▶ **INSTRUCTIONS FOR THE TASK**: Every record that follows should be written out again without any change.
=== TASK DATA ===
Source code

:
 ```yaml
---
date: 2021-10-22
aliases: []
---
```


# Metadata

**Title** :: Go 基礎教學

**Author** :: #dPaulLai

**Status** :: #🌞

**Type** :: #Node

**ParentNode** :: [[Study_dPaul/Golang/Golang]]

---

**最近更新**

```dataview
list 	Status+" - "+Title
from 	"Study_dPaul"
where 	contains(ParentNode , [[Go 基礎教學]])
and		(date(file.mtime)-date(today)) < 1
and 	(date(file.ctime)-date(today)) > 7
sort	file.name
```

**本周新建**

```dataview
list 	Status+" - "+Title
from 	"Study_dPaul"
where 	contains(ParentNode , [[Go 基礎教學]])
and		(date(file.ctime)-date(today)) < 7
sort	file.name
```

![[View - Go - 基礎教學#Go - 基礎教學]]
===
▶ **ANSWER SPACE**:
Source code

:
 ```yaml
---
date: 2021-10-22
aliases: []
---
```


# Metadata

**Title** :: Go 基礎教學

**Author** :: #dPaulLai

**Status** :: #🌞

**Type** :: #Node

**ParentNode** :: [[Study_dPaul/Golang/Golang]]

---

**最近更新**

```dataview
list 	Status+" - "+Title
from 	"Study_dPaul"
where 	contains(ParentNode , [[Go 基礎教學]])
and		(date(file.mtime)-date(today)) < 1
and 	(date(file.ctime)-date(today)) > 7
sort	file.name
```

**本周新建**

```dataview
list 	Status+" - "+Title
from 	"Study_dPaul"
where 	contains(ParentNode , [[Go 基礎教學]])
and		(date(file.ctime)-date(today)) < 7
sort	file.name
```

![[View - Go - 基礎教學#Go - 基礎教學]]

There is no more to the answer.